Here, life insurance experts from Gocompare.com expose common life insurance misconceptions and give the facts behind the myths.



*18% of Brits believe that if they die their credit card debts die with them.

Myth – If you die owing money on your credit cards, your estate will have to repay your credit card debts before any assets can be passed on to your beneficiaries. However, if you have no assets, your credit card provider cannot pursue anyone else for your individual credit card debts.



*16% of Brits believe that if they die the money goes to their family and they decide which debts to repay

Myth – If you die and you have left a will, the beneficiaries will receive the remainder of your estate minus any debts, which must first be repaid together with any inheritance tax liability if applicable. If you have not left a will your estate will be distributed using the rules of intestacy.



* 44% of Brits believe that life insurance does not pay out for suicide.

Myth – Whether a policy pays out in the case of suicide differs between insurers. However, generally speaking suicide is covered after the policy has been in force for at least one year, but individual policies may vary.



* 44% of Brits believe that they should tell their life insurer if they start smoking;

* 23% think they should tell their life insurer if they put on a lot of weight;

* 48% believe that they should tell their life insurer if they get a serious illness;

* 44% of Brits believe they should tell their life insurer if they take up a dangerous sport;

* 23% of Brits believe that they should tell their life insurer if they change their occupation.



All Myths – When you take out life insurance the insurance company assesses your risk based on your health, lifestyle, occupation and whether you participate in any dangerous sports or pastimes at that time. The premium quoted by the insurer will reflect your circumstances at the time you apply for cover. As long as you answer all of the questions accurately and honestly during your application you do not need to inform the insurer of any unforeseen changes that may happen in the future. Changes to your lifestyle will not affect your premium or your chances of your beneficiaries making a successful claim.



* 42% of Brits think they should inform their life insurer if they give up smoking.

Fact – Some insurers are prepared to review and possibly lower your premium should you stop smoking. If they will not, and you have given up smoking for 12 months or more, you could consider shopping around for a new policy so that your premium can be calculated as a non-smoker. Always make sure you have appropriate cover in place before cancelling your old policy.



*19% of Brits think they should tell their insurer if they lose lots of weight.

Myth – but you should review your cover – It's unlikely that your insurer will reduce your premium but if you've lost lots of weight it may be a good time to review your cover. Your insurance company will have calculated your premium based on your circumstances at the time of your application so if you were dangerously overweight your premium may have been higher than normal to reflect the potential hazard to your health. If you lose a lot of weight and become healthier you may find that insurers are willing to offer you more favourable terms on a new policy, even if you are a little older, so shop around to make sure you get the best deal for the new, fitter you.

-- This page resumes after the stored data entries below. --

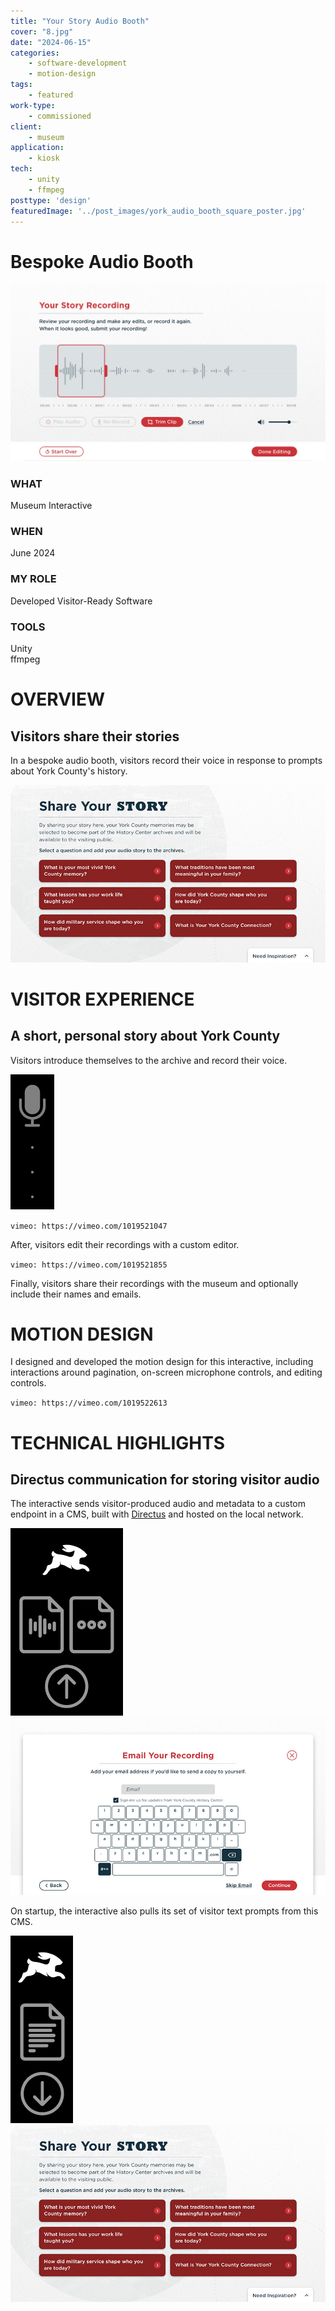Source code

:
 ```yaml
---
title: "Your Story Audio Booth"
cover: "8.jpg"
date: "2024-06-15"
categories:
    - software-development
    - motion-design
tags:
    - featured
work-type:
    - commissioned
client:
    - museum
application:
    - kiosk
tech:
    - unity
    - ffmpeg
posttype: 'design'
featuredImage: '../post_images/york_audio_booth_square_poster.jpg'
---
```


# Bespoke Audio Booth

<cover-img>

<img src="../post_images/york_audio_booth/york_audio_booth_cover.jpg" alt="Screen shot of user interface for editing an audio clip, with buttons to playback the clip, trim its length, and re-record." title="Editing page.">

</cover-img>


<design-meta>

### WHAT

Museum Interactive

### WHEN

June 2024

### MY ROLE

Developed Visitor-Ready Software

### TOOLS

Unity\
ffmpeg

</design-meta>

<grid-container>

# OVERVIEW

## Visitors share their stories

In a bespoke audio booth, visitors record their voice in response to prompts about York County's history.

<touch-container title="The first page of the experience, which welcomes visitors with a set of text prompts for their recording to choose from, as well as set of two example oral histories to preview before creating their own recording.">
<img src="../post_images/york_audio_booth/york_audio_booth_prompts.jpg" alt="Screenshot of page with six text prompts for visitors to respond to. Prompts include for example 'What is your most vivid York County memory?'" title=" "/>
</touch-container>

# VISITOR EXPERIENCE

## A short, personal story about York County

Visitors introduce themselves to the archive and record their voice.

<img src="../post_images/york_audio_booth/mic.jpg" alt="Graphic showing a microphone connected to the image below." title=" "/>

<touch-container title="Recording page, with recording underway">
<video-container>

`vimeo: https://vimeo.com/1019521047`

</video-container>
</touch-container>

After, visitors edit their recordings with a custom editor.

<touch-container title="Editing page">
<video-container>

`vimeo: https://vimeo.com/1019521855`

</video-container>
</touch-container>

Finally, visitors share their recordings with the museum and optionally include their names and emails.


# MOTION DESIGN

I designed and developed the motion design for this interactive, including interactions around pagination, on-screen microphone controls, and editing controls.

<touch-container title="Transition between prompt and recording pages">
<video-container>

`vimeo: https://vimeo.com/1019522613`

</video-container>
</touch-container>



# TECHNICAL HIGHLIGHTS

## Directus communication for storing visitor audio

The interactive sends visitor-produced audio and metadata to a custom endpoint in a CMS, built with [Directus](https://directus.io/) and hosted on the local network.

<img src="../post_images/york_audio_booth/directus_uploads_.jpg" alt="Graphic showing the Directus logo (a rabbit) above icons describing the uploading of audio files and metadata to Directus." title=" "/>

<touch-container title="Email entry page, which visitors use to optionally share their email with the museum and/or receive a copy of their audio">
<img src="../post_images/york_audio_booth/york_audio_booth_email.jpg" alt="Screenshot of page with text input field and on screen keyboard for visitor email entry." title=" "/>
</touch-container>

On startup, the interactive also pulls its set of visitor text prompts from this CMS.

<img src="../post_images/york_audio_booth/directus_downloads_.jpg" alt="Graphic showing the Directus logo (a rabbit) above icons describing the downloading of text from Directus." title=" "/>

<touch-container title="The first page of the experience with six text prompts, which are sourced dynamically from a local CMS that museum staff can access and change on the fly.">
<img src="../post_images/york_audio_booth/york_audio_booth_prompts.jpg" alt="Screenshot of page with six text prompts for visitors to respond to. Prompts include for example 'What is your most vivid York County memory?'" title=" "/>
</touch-container>



</grid-container>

* 35% of Brits believe they should tell their insurer if they give up a dangerous sport.

Myth – but you should review your cover – In most cases an insurer would need a new application to take account of your changed circumstances and is unlikely to reduce your premiums just because you tell them you've given up rock climbing. If you have given up a hazardous sport it's worth shopping around a selection of life insurers to make sure you're getting the best deal for your new circumstances. But remember to ensure you have appropriate new cover in place before cancelling your old policy.



* Fewer than 30% of Brits understand what “probate” and “intestate” mean.

Probate – The legal process of passing on the estate of a deceased person. Contrary to popular belief, you do not avoid the probate process by leaving a will. In fact, the only way you can go to probate is by having a will. Obtaining a “Grant of Probate” allows your Executor to distribute the estate according to the instructions laid out in your will, minus any inheritance tax liability if applicable.



Intestate – If someone dies without leaving a will they are said to have died “intestate”. Broadly speaking, dying intestate means that all of your worldly possessions will pass to your next of kin, minus any inheritance tax liability if applicable. If you're married, your next of kin is usually your spouse but if you are divorced or widowed it could be your children or other relatives if you don't have any children.



Jeremy Cryer of Gocompare.com said: “Our research has found that many UK consumers are pretty baffled about what affects their life insurance and what happens to their debts when they die. Myths such as “my debts die with me” could leave families exposed if tragedy strikes and they haven't got sufficient life cover in place. Consumers could also be missing out on opportunities to lower their life insurance costs if they give up smoking or a dangerous sport.



“No one likes to think about what will happen when they die, particularly if it's before reaching a ripe old age, but you owe it to those you'd leave behind to ensure they aren't left in a financial mess when they are trying to pick up the pieces after your death.”